Japan has few foreign residents (compared to most nations) and far fewer still who choose to settle in rural areas like Prairie, who has embraced country living with a seemingly effortless grace. Her website, Cultivated Days, is an ode to seasonal eating and her instagram tells a story of elegant living, in which every detail appears to have a purpose, be it practical, aesthetic, or emotional.

Tell me a little about your background, what was life like for you as a child?

I grew up in a small town in rural New England. Both of my parents are extremely independent, capable, forge-your-own-way people. And both, though in different ways, are very connected to the land. My mother instilled in me a real sense of home as a sanctuary and a love of the land on a domestic level through growing food and designing simple, delicious meals around the freshest available ingredients that the garden has to offer that day. My father took me on many backpacking trips in the American west and southwest when I was young. He introduced me to the wilderness, where I could really feel the ferocity and grace of the earth on a grander scale and relate to it on a spiritual level. I like to say that I’m a homebody with a serious case of wanderlust and I think it came from these two ways of being in the world that I found equally appealing.

When and why did you come to Japan?

I moved to Japan in 2007 and came directly here to Karatsu, in Kyushu, where I still live. Karatsu is my partner’s hometown. We met in the States, where she was working as a potter. She was working at her mentor’s studio but when the time came to become independent she decided to build her studio here because the bulk of her exhibitions are in Japan. So I came along, straight to Karatsu and straight into her family.

What did the locals think of you when you first arrived? And now?

I’m not sure I know what they thought/think of me. I think fundamentally people are just really curious. There aren’t a lot of foreigners here so I stand out for sure. I notice it mostly with kids who don’t yet have that etiquette filter that adults acquire. I get some wide-eyed stares that I interpret as something like running into a real life version of a character you thought only existed on TV.

my 2020 batch of umeboshi made from fruits of the trees in my small ume orchard

What would you say you do here? What’s your everyday life in Kyushu like?

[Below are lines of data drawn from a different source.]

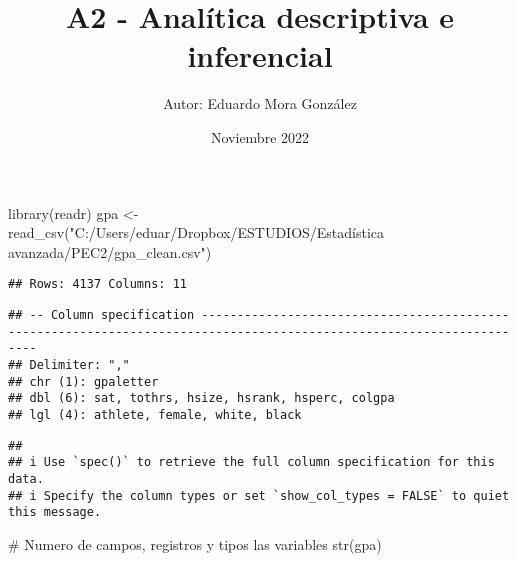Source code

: \documentclass[
]{article}
\title{A2 - Analítica descriptiva e inferencial}
\author{Autor: Eduardo Mora González}
\date{Noviembre 2022}
\newenvironment{Shaded}{\begin{snugshade}}{\end{snugshade}}
\newcommand{\CommentTok}[1]{\textcolor[rgb]{0.50,0.62,0.50}{#1}}
\newcommand{\FunctionTok}[1]{\textcolor[rgb]{0.94,0.94,0.56}{#1}}
\newcommand{\NormalTok}[1]{\textcolor[rgb]{0.80,0.80,0.80}{#1}}
\newcommand{\OtherTok}[1]{\textcolor[rgb]{0.94,0.94,0.56}{#1}}
\newcommand{\StringTok}[1]{\textcolor[rgb]{0.80,0.58,0.58}{#1}}
\begin{document}
\maketitle

{
\setcounter{tocdepth}{2}
\tableofcontents
}
\begin{Shaded}
\begin{Highlighting}[]
 \FunctionTok{library}\NormalTok{(readr)}
\NormalTok{ gpa }\OtherTok{\textless{}{-}} \FunctionTok{read\_csv}\NormalTok{(}\StringTok{"C:/Users/eduar/Dropbox/ESTUDIOS/Estadística avanzada/PEC2/gpa\_clean.csv"}\NormalTok{)}
\end{Highlighting}
\end{Shaded}

\begin{verbatim}
## Rows: 4137 Columns: 11
\end{verbatim}

\begin{verbatim}
## -- Column specification ---------------------------------------------------------------------------------------------------------------------
## Delimiter: ","
## chr (1): gpaletter
## dbl (6): sat, tothrs, hsize, hsrank, hsperc, colgpa
## lgl (4): athlete, female, white, black
\end{verbatim}

\begin{verbatim}
## 
## i Use `spec()` to retrieve the full column specification for this data.
## i Specify the column types or set `show_col_types = FALSE` to quiet this message.
\end{verbatim}

\begin{Shaded}
\begin{Highlighting}[]
\CommentTok{\# Numero de campos, registros y tipos las variables}
\FunctionTok{str}\NormalTok{(gpa)}
\end{Highlighting}
\end{Shaded}
\end{document}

I do a lot of things but they all centre around communicating about Japan’s food culture to an English-speaking audience. I run a website called Cultivated Days, which is an online home for all of the projects I do. The foundational project is a journal called Mirukashi: 24 seasons of eating. It chronicles seasonal eating here in the countryside of Japan through essays and imagery. As a writer and photographer I also produce essays and images for English-language publications as well as for Japanese restaurants or food producers who want to communicate with a foreign audience. And I host food culture-focused travel programs: we visit growers and brewers and other food producers to see how Japan’s ingredients are made; we also visit potters and craftspeople to learn about the integral role of tableware in Japanese cuisine; and of course, throughout it all, we eat a lot and experience how it all comes together at the table. I’m also designing a new set of culinary immersion experiences, along the lines of a workshop or retreat for a small number of people, that really focus on settling into the agrarian rhythms of rural Japan. It’s going to be a really hands on, intimate, and immediate way to dive into Japanese cuisine and learn about seasonal ingredients, cooking methods, the role of tableware, plating, and aesthetics, all through making and eating elegant and delicious food.

With juggling so many different projects the tasks of each day are always different depending on what is coming up fastest on the horizon. But one constant is that we sit down to eat three home-cooked meals a day at our table. So all of the work and projects I do stem from this real daily practice.

Cooking and eating pork and wild seri (water dropwort or water celery) nabe (hot pot) at my home

From what I see on Cultivated Days, yours seems like a sustainable, natural, and seasonal way of living – how true is this?

The natural and seasonal part is very true. What I show on Cultivated Days is of course a selected and curated version of my life but nothing is invented or embellished. The ingredients and dishes I write about are what I’m actually cooking and eating. I don’t stage anything in a way that isn’t true to my life and my home (beyond tidying up a bit before taking photographs). Sustainability is a much more complex issue that I grapple with. I use electricity; I drive a car; I fly internationally and my work encourages others to do so as well. And Japan is quite un-ecological in its use of packaging and plastics. Also a demand for perfect-looking produce, overfishing, and the use of pesticides and chemical fertilisers in agriculture are unresolved issues as well. I do the best I can to avoid participating in these practices but it’s not always possible. Seeking sustainability is of utmost importance globally but a lot more of us need to go a lot further towards living closer to nature in order to get there.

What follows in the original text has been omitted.